These data are then passed to the plot_ly function after calculating the individual proportion of each race and film. To plot these bars, the add_bars() function is used to create the bars and finally, using the layout() function, the argument barmode = "stack" is used to create the final figure show. I encourage you to explore intermediate steps to understand what the output looks like in each step along the way.

## number of diamonds by cut and clarity (n)
lotr_count <- count(lotr, Race, Film)
## number of diamonds by cut (nn)
lotr_prop <- left_join(lotr_count, count(lotr_count, Race, wt = n), 
                       by = 'Race')

lotr_prop %>%
  mutate(prop = n.x / n.y) %>%
  plot_ly(x = ~Race, y = ~prop, color = ~Film, width = 900) %>%
  add_bars() %>%
  layout(barmode = "stack")

Your Turn

  1. Using the gss_cat data, create a histrogram for the tvhours variable.
  2. Using the gss_cat data, create a bar chart showing the partyid variable by the marital status.

Scatterplots by Hand

Scatterplots are similar to the bar charts, the main difference is that variables are passed to both the x and y axes and the add_markers() function is used to create the scatterplot. Markers are plotly’s equivalent to points from ggplot2.

plot_ly(midwest, x = ~popdensity, y = ~percollege) %>%
  add_markers()

Change symbols

Changing symbols (i.e. shape of points in ggplot2 language) can be done by passing a character variable to the symbol argument/aesthetic within the add_markers() function. The symbol argument/aesthetic should also be able to be specified in the plot_ly() function globally instead of in the add_markers() function.

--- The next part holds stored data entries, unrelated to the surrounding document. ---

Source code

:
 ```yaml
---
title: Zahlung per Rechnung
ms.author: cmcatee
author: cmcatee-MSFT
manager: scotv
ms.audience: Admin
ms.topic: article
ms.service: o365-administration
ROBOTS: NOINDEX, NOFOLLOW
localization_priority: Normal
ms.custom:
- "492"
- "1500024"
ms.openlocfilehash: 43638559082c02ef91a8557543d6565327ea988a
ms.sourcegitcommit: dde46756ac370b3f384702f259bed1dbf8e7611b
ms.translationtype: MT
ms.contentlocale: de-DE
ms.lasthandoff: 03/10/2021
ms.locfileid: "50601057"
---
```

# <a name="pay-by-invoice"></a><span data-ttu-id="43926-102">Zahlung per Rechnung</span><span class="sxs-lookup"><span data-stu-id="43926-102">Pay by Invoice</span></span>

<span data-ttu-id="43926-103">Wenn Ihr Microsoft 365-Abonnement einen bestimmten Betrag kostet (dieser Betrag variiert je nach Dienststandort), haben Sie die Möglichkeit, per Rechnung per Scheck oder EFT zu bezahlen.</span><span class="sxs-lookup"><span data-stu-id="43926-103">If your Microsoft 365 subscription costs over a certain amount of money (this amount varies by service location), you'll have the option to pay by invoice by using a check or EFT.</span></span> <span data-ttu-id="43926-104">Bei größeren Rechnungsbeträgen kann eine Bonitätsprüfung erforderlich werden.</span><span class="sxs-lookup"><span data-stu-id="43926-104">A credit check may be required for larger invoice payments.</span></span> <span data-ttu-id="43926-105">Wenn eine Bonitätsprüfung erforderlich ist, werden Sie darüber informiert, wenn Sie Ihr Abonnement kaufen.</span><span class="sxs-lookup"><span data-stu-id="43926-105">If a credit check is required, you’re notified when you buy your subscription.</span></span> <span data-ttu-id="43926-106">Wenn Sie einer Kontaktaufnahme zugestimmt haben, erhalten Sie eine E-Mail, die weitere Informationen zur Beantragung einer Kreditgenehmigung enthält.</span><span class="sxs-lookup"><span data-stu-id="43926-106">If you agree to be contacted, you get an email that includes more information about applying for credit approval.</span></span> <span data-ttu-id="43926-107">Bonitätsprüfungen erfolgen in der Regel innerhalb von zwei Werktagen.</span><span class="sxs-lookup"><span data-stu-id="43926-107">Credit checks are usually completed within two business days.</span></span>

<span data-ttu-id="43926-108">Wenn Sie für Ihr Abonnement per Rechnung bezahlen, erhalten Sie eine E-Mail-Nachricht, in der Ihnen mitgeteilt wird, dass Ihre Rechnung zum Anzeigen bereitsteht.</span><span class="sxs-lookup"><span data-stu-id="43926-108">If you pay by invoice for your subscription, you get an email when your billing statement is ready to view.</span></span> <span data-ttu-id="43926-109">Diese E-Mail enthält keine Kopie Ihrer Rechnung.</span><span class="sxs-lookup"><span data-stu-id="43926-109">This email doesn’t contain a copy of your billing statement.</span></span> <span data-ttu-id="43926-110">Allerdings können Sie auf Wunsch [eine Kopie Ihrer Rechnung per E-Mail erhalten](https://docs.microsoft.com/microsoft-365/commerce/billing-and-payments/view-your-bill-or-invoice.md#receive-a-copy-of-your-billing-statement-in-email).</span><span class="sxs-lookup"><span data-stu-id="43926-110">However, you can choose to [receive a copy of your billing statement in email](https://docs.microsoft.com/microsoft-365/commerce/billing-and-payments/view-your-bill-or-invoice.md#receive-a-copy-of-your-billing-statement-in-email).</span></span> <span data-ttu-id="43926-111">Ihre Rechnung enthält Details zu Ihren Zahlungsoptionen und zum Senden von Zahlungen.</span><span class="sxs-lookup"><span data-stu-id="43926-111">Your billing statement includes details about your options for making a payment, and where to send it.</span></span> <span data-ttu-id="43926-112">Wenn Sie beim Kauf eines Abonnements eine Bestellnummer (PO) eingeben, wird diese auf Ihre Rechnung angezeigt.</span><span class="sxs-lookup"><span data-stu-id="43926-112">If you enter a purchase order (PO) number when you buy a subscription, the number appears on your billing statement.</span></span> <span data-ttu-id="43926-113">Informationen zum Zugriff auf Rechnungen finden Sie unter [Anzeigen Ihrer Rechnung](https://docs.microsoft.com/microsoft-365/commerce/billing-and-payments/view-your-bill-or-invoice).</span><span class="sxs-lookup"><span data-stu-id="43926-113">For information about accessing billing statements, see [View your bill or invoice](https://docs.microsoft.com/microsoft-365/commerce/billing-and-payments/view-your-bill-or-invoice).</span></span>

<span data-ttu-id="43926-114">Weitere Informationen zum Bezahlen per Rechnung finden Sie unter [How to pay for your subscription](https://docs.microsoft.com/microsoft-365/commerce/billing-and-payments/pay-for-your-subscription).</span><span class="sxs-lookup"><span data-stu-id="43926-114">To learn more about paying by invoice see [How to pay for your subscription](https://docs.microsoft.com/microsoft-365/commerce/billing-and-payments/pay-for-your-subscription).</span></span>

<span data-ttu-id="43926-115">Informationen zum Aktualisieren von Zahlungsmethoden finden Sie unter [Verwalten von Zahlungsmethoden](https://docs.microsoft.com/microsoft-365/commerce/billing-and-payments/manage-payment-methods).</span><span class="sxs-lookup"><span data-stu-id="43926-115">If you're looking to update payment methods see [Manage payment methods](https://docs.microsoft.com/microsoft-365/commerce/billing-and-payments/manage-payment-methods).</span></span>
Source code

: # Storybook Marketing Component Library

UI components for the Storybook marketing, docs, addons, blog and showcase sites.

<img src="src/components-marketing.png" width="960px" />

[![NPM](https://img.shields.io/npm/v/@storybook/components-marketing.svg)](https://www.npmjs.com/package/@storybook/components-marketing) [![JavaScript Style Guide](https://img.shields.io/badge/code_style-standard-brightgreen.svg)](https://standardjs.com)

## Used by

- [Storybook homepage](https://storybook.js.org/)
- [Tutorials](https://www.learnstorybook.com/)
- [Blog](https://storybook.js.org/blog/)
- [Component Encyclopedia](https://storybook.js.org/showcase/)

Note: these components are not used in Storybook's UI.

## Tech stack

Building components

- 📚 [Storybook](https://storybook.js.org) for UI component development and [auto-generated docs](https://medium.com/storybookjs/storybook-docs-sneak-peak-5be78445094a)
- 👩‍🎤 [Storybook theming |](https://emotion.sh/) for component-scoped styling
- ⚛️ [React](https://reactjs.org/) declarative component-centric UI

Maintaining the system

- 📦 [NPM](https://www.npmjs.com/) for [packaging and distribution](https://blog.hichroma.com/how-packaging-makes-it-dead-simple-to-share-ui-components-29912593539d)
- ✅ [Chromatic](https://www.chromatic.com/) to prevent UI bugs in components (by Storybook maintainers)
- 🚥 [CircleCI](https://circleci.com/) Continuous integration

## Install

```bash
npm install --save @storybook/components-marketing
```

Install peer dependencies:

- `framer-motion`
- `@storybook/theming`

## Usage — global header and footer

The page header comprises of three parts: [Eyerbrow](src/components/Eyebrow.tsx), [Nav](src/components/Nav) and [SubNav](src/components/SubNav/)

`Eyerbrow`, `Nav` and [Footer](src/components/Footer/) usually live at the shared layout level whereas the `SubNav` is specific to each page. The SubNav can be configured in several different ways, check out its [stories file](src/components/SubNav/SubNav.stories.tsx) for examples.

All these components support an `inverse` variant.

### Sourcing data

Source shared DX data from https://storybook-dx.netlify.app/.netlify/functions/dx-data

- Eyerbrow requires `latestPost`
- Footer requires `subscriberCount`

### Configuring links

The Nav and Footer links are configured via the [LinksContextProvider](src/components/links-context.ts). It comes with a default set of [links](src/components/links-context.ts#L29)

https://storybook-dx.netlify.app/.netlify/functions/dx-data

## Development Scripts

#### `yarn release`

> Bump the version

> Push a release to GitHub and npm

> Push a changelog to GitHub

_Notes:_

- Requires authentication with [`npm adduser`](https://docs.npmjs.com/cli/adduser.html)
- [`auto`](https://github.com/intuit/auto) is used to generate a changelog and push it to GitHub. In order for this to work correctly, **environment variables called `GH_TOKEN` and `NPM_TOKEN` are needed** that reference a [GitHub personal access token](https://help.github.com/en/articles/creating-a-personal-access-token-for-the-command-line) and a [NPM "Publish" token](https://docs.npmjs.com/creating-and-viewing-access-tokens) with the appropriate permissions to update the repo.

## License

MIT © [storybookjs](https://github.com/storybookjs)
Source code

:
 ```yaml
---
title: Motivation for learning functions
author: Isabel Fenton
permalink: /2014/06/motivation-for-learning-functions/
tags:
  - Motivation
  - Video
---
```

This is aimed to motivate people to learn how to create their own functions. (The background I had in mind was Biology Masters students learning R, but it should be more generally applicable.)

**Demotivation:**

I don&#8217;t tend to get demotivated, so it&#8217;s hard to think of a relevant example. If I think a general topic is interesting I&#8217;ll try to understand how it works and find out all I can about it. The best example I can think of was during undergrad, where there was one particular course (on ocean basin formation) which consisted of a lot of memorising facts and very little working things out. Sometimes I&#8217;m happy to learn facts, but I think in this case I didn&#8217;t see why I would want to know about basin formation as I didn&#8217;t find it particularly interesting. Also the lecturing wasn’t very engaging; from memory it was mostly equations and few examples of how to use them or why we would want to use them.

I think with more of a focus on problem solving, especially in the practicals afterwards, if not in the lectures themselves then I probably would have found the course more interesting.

plot_ly(midwest, x = ~popdensity, y = ~percollege) %>%
  add_markers(symbol = ~state)

Change colors

Changing of colors can be done similarly to the markers/points shown above. In particular, the color argument/aesthetic can be specified with a variable name. The default color values for a discrete/categorical variable is Set2 from the RColorBrewer package; http://colorbrewer2.org/#type=qualitative&scheme=Set2&n=3.

plot_ly(midwest, x = ~popdensity, y = ~percollege) %>%
  add_markers(color = ~state, color = ~state)

Line Graph

Line graphs have the same specification as the scatterplots in that the x and y axes have to be specified and the add_lines() function is used. In the example below, I first summarise the number of tropical storms that occurred each year from 1975 to 2015, then plot these values with a line plot. Not shown in the examples, but if there are multiple trajectories that you wish to plot, you can distinguish these with color or linetype aesthetics similar to the changing of markers or colors shown with scatterplots.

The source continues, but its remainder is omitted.